-- Source data --
# # # # # # #

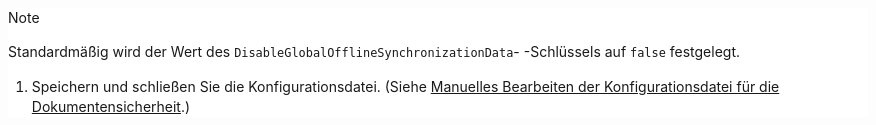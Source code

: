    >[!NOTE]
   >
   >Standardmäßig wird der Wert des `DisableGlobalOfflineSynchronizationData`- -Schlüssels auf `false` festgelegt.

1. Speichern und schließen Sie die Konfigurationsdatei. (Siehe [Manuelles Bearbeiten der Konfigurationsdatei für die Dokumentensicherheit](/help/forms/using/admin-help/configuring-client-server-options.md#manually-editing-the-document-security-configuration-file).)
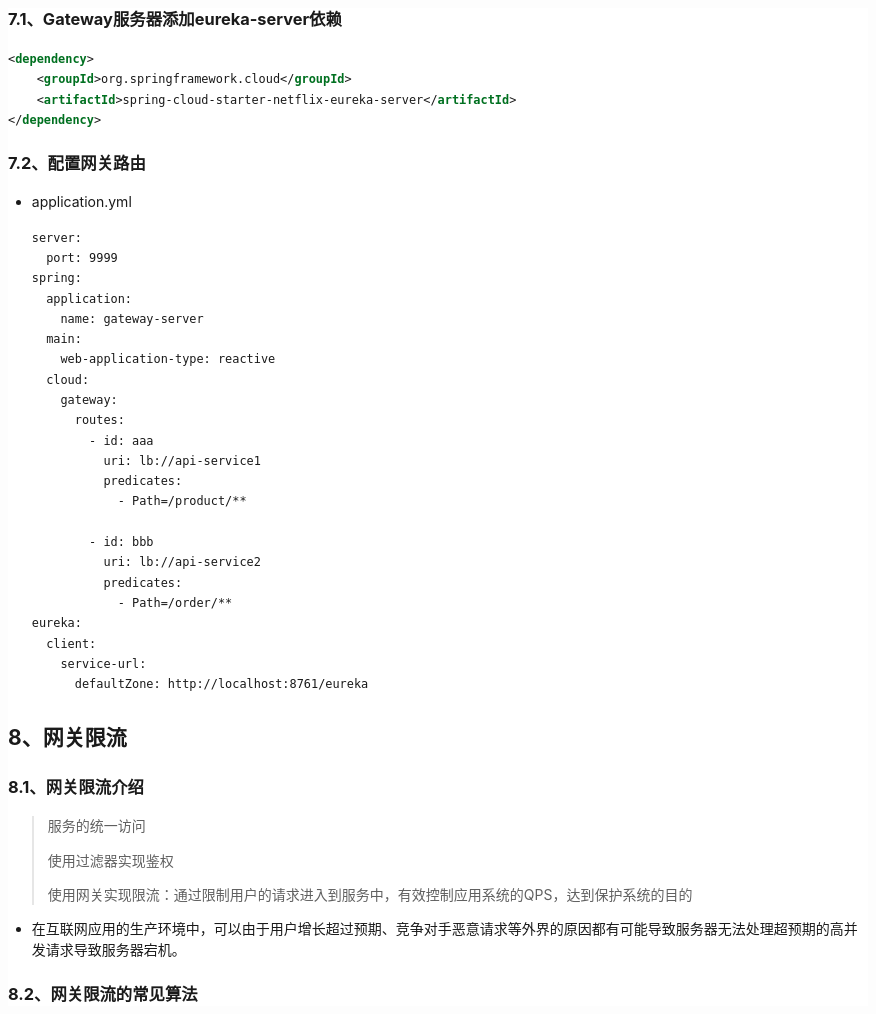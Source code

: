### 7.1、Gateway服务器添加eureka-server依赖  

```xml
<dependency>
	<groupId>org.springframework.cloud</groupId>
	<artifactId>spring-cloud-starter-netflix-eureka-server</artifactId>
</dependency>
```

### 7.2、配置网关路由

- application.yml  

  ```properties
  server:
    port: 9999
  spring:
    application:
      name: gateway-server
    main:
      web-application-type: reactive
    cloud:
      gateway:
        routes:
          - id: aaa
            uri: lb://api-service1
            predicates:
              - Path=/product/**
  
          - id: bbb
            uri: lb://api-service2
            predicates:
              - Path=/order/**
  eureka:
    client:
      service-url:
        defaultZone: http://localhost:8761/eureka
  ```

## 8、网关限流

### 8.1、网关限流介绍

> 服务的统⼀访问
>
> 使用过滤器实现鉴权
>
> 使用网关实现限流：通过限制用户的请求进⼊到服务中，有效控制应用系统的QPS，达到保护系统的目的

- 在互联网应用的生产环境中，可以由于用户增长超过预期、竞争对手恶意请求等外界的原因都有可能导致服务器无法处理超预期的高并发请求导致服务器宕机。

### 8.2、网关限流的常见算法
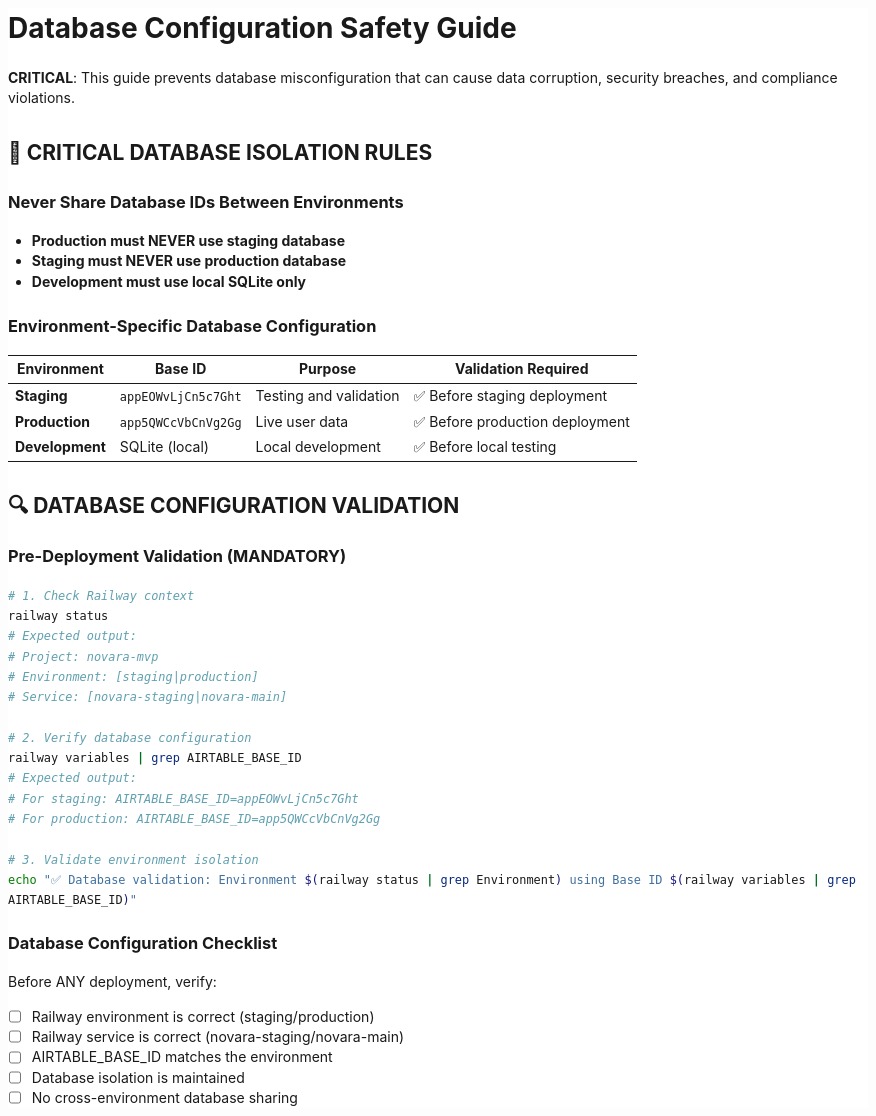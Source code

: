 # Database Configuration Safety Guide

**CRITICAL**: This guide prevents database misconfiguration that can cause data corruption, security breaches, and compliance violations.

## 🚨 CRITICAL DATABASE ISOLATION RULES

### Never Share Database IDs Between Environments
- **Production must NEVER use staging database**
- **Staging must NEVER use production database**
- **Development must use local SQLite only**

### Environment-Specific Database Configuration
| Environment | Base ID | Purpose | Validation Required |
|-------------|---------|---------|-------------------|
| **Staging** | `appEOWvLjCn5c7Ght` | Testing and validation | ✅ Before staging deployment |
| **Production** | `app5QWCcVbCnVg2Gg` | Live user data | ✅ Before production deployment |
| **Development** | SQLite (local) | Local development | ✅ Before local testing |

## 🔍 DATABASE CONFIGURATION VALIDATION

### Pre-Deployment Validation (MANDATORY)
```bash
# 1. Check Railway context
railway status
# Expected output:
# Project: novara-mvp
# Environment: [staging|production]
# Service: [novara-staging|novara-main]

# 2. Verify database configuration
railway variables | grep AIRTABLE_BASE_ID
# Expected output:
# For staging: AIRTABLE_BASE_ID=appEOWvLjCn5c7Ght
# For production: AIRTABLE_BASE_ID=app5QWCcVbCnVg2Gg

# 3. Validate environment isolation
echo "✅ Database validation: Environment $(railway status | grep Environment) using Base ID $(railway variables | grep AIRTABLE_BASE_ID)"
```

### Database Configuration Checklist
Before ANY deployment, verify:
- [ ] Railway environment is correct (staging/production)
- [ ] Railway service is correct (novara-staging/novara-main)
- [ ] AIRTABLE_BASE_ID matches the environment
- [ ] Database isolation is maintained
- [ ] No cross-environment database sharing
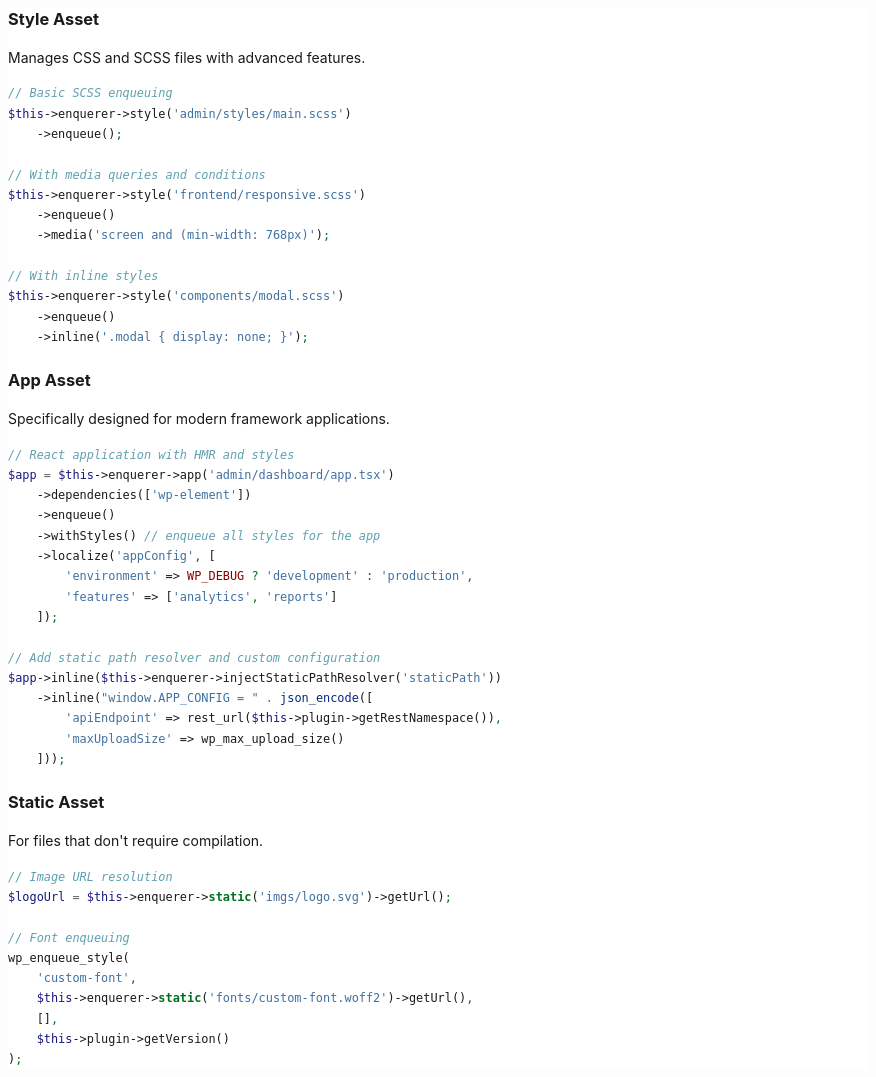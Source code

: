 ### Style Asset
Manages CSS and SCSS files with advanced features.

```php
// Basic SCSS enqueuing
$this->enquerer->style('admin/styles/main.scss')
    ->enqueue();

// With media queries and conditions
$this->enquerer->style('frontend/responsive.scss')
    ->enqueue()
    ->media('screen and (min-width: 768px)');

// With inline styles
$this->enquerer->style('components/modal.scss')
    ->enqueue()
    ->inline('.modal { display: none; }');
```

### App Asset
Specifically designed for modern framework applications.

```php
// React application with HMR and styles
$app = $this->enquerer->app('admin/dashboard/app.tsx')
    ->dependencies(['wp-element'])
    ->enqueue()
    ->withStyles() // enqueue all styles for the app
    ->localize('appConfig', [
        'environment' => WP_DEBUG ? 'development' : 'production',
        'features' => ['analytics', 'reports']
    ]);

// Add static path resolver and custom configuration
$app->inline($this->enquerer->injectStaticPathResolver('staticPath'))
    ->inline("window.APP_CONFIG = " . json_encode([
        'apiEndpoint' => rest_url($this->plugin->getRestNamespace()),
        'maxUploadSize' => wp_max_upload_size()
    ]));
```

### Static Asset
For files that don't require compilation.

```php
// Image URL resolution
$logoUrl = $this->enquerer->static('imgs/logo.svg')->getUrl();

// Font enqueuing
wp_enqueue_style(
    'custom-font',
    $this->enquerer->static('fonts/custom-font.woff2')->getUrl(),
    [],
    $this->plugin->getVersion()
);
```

# # # # # # #

-- Exercise brief --
Search the entries above for "SQLite". Return every line that has it.

-- Written answer --
- **Development must use local SQLite only**
| **Development** | SQLite (local) | Local development | ✅ Before local testing |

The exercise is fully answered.